Perl is worse!

Fri Jul 28 22:50:37 EDT 2000

Steve Lamb <grey at despair.rpglink.com> wrote:
> On 28 Jul 2000 20:11:42 GMT, Martijn Faassen <m.faassen at vet.uu.nl> wrote:
[snip]
>     Don't do much re work?  ;)

Nope; though I understand the basic concepts.

>>I'd probably solve that in a more verbose way myself. 

>     My perl background shines through, eh?

Perl code definitely seems to be regular expression happy. In many 
cases they're pretty handy, though in lots of cases where Perl uses regular
expressions Python does it with the string module.

[snip]
>>As your program proceeds and for instance throws the dice, it'll try to use
>>those variables as numbers, but since they're other strings, you'll
>>eventually get strange answers (such as 0). And then presumably you'd have to
>>search what part of your program is wrong. In Python you'd know pretty
>>quickly that you got strings instead of numbers, and so you know what to fix.
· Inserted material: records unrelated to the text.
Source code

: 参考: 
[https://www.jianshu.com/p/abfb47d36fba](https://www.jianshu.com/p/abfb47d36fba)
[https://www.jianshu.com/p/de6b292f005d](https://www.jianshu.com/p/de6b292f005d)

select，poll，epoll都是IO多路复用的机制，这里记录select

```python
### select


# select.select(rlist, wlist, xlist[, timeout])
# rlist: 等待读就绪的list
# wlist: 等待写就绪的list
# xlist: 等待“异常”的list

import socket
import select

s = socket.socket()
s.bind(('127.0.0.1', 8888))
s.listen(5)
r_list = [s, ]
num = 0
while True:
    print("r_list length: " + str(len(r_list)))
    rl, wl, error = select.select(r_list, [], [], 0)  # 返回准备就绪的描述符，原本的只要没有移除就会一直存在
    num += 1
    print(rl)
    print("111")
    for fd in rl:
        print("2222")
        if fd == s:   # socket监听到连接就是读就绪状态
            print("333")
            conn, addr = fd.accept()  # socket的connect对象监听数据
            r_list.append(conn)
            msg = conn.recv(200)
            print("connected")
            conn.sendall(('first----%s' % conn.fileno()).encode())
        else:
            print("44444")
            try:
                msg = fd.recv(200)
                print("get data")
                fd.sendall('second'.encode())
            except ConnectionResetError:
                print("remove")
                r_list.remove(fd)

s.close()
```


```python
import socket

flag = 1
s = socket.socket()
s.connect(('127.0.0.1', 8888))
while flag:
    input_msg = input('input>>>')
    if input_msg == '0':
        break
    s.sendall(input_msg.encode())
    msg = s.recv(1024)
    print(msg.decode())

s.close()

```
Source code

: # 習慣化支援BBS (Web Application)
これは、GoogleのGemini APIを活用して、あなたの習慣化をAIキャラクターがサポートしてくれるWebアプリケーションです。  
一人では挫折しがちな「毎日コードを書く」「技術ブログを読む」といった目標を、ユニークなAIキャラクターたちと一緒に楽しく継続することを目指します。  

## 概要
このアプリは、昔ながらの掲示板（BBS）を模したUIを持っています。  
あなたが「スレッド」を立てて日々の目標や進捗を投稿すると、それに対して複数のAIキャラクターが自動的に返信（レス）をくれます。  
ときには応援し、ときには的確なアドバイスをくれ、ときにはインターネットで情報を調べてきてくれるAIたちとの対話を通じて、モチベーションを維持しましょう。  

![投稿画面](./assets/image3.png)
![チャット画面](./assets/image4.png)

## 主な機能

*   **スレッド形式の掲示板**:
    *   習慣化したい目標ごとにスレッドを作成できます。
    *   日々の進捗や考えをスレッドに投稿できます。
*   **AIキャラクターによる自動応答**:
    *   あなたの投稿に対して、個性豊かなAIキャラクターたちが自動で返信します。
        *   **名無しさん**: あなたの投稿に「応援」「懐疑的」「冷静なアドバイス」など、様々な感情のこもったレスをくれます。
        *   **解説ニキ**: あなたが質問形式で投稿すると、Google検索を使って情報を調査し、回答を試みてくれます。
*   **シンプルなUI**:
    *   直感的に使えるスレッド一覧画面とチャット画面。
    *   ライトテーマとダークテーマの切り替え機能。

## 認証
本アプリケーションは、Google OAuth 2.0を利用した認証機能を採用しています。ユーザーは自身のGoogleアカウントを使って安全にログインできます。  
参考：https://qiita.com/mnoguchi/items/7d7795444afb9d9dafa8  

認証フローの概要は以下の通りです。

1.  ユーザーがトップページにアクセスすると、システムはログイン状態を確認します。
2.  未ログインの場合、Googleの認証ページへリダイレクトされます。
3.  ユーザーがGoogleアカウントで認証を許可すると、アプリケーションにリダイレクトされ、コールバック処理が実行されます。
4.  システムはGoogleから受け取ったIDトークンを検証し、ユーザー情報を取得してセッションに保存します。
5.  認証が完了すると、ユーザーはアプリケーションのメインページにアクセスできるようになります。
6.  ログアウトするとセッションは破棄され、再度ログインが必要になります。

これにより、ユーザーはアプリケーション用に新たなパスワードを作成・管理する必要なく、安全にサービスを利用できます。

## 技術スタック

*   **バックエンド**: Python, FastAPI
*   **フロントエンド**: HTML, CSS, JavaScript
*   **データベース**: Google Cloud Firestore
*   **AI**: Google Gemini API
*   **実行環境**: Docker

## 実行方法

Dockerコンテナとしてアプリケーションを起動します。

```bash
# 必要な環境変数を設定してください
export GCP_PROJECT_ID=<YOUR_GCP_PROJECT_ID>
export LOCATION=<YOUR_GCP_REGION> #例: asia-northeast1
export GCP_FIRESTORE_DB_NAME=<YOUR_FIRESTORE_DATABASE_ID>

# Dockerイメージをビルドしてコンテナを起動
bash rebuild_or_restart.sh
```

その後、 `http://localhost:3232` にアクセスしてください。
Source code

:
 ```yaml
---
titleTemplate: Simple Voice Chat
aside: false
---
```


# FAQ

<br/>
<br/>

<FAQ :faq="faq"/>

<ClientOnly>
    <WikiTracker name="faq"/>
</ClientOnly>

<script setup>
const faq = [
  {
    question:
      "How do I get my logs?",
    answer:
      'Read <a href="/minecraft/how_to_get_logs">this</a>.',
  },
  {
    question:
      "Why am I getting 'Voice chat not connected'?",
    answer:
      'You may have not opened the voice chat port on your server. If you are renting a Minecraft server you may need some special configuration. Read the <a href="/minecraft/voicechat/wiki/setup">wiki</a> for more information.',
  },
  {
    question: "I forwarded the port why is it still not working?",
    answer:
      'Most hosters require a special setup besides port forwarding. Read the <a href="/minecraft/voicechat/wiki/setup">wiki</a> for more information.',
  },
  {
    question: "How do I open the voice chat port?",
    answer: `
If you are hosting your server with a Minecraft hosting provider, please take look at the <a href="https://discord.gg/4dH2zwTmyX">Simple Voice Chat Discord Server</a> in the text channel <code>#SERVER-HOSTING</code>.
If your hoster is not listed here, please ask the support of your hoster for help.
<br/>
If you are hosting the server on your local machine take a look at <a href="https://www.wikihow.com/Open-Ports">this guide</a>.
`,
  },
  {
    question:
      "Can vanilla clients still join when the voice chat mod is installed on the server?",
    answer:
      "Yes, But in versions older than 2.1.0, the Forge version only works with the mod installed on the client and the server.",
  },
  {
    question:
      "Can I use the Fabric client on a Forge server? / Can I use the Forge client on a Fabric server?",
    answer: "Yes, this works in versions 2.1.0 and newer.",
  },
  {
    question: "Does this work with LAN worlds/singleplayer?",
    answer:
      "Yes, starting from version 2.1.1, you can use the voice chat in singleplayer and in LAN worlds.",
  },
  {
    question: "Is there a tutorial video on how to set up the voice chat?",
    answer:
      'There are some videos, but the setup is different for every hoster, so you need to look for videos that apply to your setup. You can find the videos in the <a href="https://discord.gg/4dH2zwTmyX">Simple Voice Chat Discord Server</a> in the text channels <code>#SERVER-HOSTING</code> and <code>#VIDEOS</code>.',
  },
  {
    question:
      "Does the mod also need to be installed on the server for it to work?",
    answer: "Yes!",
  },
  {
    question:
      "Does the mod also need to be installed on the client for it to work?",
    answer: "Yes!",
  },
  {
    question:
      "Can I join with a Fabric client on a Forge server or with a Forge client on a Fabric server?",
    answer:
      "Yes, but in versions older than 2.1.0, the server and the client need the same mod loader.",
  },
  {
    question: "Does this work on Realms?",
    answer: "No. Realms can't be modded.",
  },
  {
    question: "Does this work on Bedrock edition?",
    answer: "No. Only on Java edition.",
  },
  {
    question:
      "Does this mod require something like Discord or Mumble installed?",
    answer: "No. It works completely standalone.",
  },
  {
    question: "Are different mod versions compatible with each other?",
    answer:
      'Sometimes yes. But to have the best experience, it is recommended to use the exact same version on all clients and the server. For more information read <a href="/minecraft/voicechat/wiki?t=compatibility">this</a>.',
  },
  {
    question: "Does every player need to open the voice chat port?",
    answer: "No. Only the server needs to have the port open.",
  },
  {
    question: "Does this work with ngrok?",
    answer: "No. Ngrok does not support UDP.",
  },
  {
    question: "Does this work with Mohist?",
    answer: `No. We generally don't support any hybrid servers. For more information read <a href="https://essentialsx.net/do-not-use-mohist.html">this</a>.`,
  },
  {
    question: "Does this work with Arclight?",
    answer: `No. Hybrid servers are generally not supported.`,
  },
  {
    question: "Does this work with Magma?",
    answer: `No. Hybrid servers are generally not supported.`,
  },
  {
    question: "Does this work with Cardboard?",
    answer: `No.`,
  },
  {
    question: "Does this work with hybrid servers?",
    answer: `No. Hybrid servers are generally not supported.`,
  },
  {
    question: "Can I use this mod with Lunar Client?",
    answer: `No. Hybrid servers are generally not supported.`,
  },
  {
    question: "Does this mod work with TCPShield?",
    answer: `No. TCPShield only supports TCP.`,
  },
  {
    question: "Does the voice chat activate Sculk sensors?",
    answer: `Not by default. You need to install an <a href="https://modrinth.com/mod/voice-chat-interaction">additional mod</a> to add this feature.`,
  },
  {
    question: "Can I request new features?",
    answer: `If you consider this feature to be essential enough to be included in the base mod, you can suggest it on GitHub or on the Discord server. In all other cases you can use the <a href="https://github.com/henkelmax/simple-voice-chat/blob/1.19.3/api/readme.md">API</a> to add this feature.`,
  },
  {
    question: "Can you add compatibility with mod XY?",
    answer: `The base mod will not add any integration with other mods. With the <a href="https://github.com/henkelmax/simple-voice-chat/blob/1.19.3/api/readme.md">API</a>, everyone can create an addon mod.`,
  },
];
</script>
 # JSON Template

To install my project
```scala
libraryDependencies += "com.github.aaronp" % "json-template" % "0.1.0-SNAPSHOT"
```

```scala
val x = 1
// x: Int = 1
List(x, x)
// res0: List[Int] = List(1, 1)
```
>     I know even faster in Perl.  When testing RE I take a sample, toss it in
> an isolated script and build the regex until the expected results come forth.

Oh, sure, testing is always useful, of course. I was presuming we had tested
but some little error slipped in at some point anyway.

> When that is done I test it against a much larger data set for any cases I may
> have missed.  If errant data gets in after that time in Perl you have a script
> which runs but has some problems.  In Python it pukes.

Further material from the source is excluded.